But the official North Korean news agency, KCNA, said that the authorities in Seoul were “dodging responsibility with nasty excuses,” while “angering all the people” living north of the border by their “treacherous and cunning behavior”.       

Relations between the Koreas have become increasingly tense after negotiations between Pyongyang and Washington over North Korea’s nuclear program stalled. 

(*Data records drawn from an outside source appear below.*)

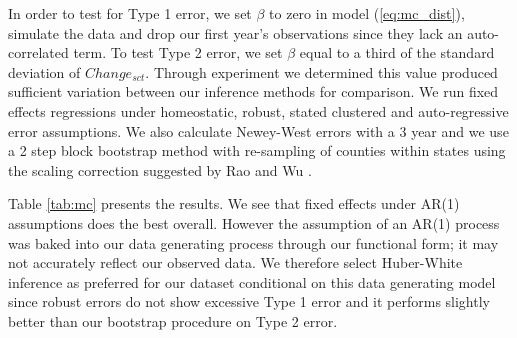 \documentclass[12pt]{article}
\begin{document}
In order to test for Type 1 error, we set $\beta$ to zero in model (\ref{eq:mc_dist}), simulate the data and drop our first year's observations since they lack an auto-correlated term. To test Type 2 error, we set $\beta$ equal to a third of the standard deviation of $Change_{sct}$. Through experiment we determined this value produced sufficient variation between our inference methods for comparison. We run fixed effects regressions under homeostatic, robust, stated clustered and auto-regressive error assumptions. We also calculate Newey-West errors with a 3 year and we use a 2 step block bootstrap method with re-sampling of counties within states using the scaling correction suggested by Rao and Wu \citep{rao1988resampling}. 

Table \ref{tab:mc} presents the results. We see that fixed effects under AR(1) assumptions does the best overall. However the assumption of an AR(1) process was baked into our data generating process through our functional form; it may not accurately reflect our observed data. We therefore select Huber-White inference as preferred for our dataset conditional on this data generating model since robust errors do not show excessive Type 1 error and it performs slightly better than our bootstrap procedure on Type 2 error.
\end{document}
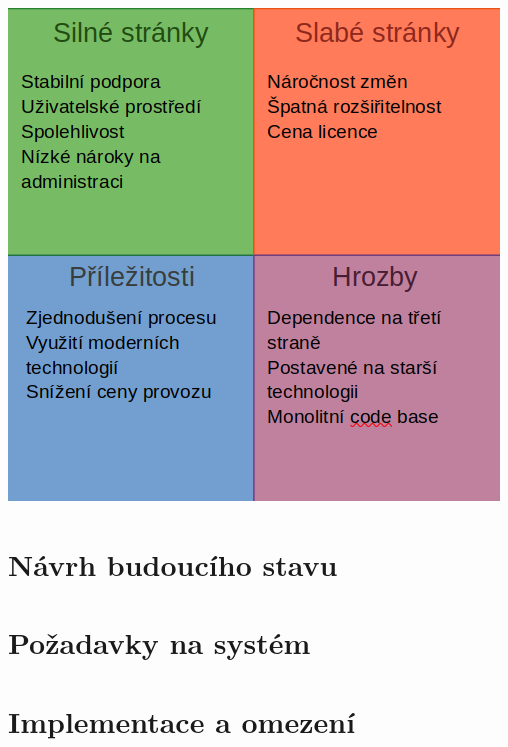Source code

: \documentclass{article}
\begin{document}
\begin{sloppypar}
\begin{spacing}{1.15}
        \begin{center}
            \label{SWOT Analýza}
            \includegraphics[scale=0.5]{221129-PIS1-SWOT.png}
        \end{center}

        \section*{Návrh budoucího stavu}
        
        \section*{Požadavky na systém}
        
        \section*{Implementace a omezení}
		
        	
	\end{spacing}
    \end{sloppypar}
\end{document}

The KCNA said all cross-border communication lines will be cut as “the first step of the determination to completely shut down all contact with South Korea.”

According to the official statement, the decision was made by Kim Yo-jong, sister of leader Kim Jong-un, and by Kim Yong-chol, a high-ranking politician, formerly in charge of intelligence. 

Kim Yo Jong -- the influential younger sister of Kim Jong Un and a key adviser to the North Korean leader -- has been part of the decision-making on cutting communications with South Korea
Kim Yo Jong -- the influential younger sister of Kim Jong Un and a key adviser to the North Korean leader -- has been part of the decision-making on cutting communications with South Korea POOL/AFP/File

"They aroused our dismay"

“We have reached the conclusion that there is no need to sit face to face with the South Korean authorities and there is no issue to discuss with them, as they have only aroused our dismay,” says the statement.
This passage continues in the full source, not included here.